In January 2005, Al-Waleed purchased the Savoy Hotel in London for an estimated GBP £250 million, to be managed by Fairmont Hotels and Resorts; his sister, Sultana Nurul owns an estimated sixteen percent stake. In January 2006, in partnership with the U.S. real estate firm Colony Capital, Kingdom Holding acquired Toronto-based Fairmont Hotels and Resorts for an estimated $3.9 billion.

In 2009, it was reported that Al-Waleed owned 35 percent of Research and Marketing Group (SRMG), reportedly the largest media company in the Middle East.[31]

In August 2011, Al-Waleed announced that his company had contracted Bin Laden Group to build the next tallest building in the world, the Kingdom Tower at a height of at least 1,000 metres (3,300 ft) for SR 4.6 billion.[32] The original plan announced in 2008 called it برج الميل (Arabic for "the Tower of One Mile") at 1,609 metres (5,279 ft)[33] and an estimated cost of US$20 billion.[34]

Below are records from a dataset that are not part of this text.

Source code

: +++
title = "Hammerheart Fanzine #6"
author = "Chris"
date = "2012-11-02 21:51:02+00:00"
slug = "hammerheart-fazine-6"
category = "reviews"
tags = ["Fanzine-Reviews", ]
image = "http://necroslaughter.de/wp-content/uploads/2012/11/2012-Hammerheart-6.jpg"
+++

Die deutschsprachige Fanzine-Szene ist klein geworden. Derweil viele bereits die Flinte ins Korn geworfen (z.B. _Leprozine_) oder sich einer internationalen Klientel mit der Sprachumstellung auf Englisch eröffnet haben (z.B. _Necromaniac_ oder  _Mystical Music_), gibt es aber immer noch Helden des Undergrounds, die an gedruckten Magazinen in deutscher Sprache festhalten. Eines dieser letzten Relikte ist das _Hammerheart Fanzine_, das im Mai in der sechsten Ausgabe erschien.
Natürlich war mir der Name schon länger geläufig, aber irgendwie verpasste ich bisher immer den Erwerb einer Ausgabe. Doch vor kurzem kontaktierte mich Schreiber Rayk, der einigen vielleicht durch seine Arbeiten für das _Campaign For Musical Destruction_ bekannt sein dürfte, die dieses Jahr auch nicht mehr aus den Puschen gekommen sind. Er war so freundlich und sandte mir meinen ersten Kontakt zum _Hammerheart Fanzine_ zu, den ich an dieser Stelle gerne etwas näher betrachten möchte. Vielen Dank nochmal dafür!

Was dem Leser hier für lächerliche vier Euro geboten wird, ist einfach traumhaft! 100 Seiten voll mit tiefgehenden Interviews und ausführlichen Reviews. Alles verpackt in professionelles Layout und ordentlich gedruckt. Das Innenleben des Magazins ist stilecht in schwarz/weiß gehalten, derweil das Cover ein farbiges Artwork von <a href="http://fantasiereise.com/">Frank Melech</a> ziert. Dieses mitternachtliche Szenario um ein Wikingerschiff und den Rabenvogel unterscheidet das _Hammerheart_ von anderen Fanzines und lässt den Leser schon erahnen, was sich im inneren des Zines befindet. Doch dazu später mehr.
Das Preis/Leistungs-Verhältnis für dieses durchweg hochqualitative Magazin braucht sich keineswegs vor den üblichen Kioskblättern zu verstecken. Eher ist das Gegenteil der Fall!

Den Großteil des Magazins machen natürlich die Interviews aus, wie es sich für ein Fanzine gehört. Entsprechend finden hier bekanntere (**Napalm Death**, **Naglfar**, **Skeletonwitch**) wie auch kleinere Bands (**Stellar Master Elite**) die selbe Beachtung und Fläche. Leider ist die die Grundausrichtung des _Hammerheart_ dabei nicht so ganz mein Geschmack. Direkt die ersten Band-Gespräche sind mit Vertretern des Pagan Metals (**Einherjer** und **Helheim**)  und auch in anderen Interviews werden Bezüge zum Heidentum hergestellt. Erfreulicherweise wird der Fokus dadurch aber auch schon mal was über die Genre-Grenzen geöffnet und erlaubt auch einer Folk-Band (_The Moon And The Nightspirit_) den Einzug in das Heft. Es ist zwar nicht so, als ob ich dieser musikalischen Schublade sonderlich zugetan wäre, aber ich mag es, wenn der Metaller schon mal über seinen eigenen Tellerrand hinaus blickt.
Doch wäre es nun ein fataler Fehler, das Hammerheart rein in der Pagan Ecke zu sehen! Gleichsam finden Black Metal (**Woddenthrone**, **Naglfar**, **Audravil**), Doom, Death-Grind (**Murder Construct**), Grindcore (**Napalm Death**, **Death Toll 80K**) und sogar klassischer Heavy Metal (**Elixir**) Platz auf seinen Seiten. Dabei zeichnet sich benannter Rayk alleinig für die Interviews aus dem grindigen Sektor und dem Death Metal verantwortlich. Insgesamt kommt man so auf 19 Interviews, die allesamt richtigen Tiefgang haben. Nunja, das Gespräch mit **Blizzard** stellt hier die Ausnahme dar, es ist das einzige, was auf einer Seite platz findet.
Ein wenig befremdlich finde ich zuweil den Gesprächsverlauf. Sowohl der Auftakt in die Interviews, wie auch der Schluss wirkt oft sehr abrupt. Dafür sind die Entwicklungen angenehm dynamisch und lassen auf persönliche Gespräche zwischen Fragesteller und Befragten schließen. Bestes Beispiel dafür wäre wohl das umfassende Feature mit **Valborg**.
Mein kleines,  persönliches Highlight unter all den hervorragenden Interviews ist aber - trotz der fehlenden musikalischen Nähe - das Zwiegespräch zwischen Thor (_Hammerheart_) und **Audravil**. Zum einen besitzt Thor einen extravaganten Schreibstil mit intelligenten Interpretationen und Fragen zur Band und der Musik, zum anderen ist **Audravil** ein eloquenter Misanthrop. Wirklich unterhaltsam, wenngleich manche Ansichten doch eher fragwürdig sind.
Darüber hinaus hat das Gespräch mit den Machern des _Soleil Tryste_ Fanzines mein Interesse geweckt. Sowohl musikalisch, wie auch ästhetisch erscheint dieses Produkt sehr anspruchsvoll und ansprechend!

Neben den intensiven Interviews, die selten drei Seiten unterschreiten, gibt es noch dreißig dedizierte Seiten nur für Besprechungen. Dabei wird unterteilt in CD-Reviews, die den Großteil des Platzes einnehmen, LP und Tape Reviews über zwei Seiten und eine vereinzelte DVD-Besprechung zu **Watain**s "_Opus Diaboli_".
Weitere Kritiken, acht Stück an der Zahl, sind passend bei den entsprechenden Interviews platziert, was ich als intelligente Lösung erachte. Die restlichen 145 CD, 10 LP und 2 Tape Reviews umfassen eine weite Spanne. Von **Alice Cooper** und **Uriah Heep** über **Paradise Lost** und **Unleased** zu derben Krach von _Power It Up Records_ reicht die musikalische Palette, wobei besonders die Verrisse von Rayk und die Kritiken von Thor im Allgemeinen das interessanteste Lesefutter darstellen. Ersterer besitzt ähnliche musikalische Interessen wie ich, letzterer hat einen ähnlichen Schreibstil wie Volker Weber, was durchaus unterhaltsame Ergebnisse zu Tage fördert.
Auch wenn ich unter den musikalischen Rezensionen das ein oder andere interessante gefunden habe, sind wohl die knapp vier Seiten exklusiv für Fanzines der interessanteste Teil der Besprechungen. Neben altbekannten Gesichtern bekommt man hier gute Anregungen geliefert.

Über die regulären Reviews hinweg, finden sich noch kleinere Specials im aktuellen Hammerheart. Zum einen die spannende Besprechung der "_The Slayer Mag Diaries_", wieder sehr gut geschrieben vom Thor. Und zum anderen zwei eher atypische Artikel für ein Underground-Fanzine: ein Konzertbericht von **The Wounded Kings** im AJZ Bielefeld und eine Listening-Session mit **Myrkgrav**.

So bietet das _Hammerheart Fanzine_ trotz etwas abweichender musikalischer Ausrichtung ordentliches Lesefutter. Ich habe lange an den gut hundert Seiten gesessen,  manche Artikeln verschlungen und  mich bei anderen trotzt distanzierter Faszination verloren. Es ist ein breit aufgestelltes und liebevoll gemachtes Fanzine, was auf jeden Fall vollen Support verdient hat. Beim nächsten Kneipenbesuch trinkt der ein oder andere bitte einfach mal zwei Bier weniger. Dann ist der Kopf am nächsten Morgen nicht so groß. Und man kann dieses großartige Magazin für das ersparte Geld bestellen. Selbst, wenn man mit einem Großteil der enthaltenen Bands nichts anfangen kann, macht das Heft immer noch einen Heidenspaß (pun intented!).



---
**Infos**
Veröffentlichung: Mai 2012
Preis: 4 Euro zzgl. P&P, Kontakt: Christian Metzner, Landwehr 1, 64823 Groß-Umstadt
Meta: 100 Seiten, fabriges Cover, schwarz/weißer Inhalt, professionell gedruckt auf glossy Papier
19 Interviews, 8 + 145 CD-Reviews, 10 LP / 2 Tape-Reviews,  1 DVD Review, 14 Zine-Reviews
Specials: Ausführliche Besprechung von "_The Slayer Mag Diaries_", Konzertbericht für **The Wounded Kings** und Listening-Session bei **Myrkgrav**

In December 2011, Al-Waleed invested $300 million in Twitter through the purchase of secondary shares from insiders.[35] The purchase gave Kingdom Holding a "more than 3% share" of the company, which was valued at $8 billion in late summer 2011.[6]

Forbes dispute

In 2013 Kerry Dolan, the editor of Forbes annual billionaires list, wrote an article entitled "Prince Alwaleed and the Curious Case of Kingdom Holding Stock", which accompanied the list's publication that year.[19] Dolan claimed Al-Waleed placed significant importance on the Forbes list and highlighted a supposed correlation between changes in the share price of Kingdom Holdings and the period of time leading up to the list's publication.[19] This correlation was later disputed by Jeffrey Towson, a former employee of Al-Waleed, in a blog post.[36] Towson alleged that Forbes had skewed the axis of the published share price chart to highlight the asserted correlation.[36] In the article, Dolan states Al-Waleed would blind copy Dolan on text messages he sent to prominent people with the goal of impressing her. She also spent a week with him in Riyadh in 2008, at his behest, touring his palaces. In 2006, Forbes estimated his net worth as $7 billion less than Al-Waleed claimed. He telephoned Dolan at her home, with Dolan claiming that he sounded "nearly in tears".[19] Al-Waleed also had Kingdom Holding's chief financial officer fly to New York before a previous list had been published to ensure that Forbes used his stated numbers.[19]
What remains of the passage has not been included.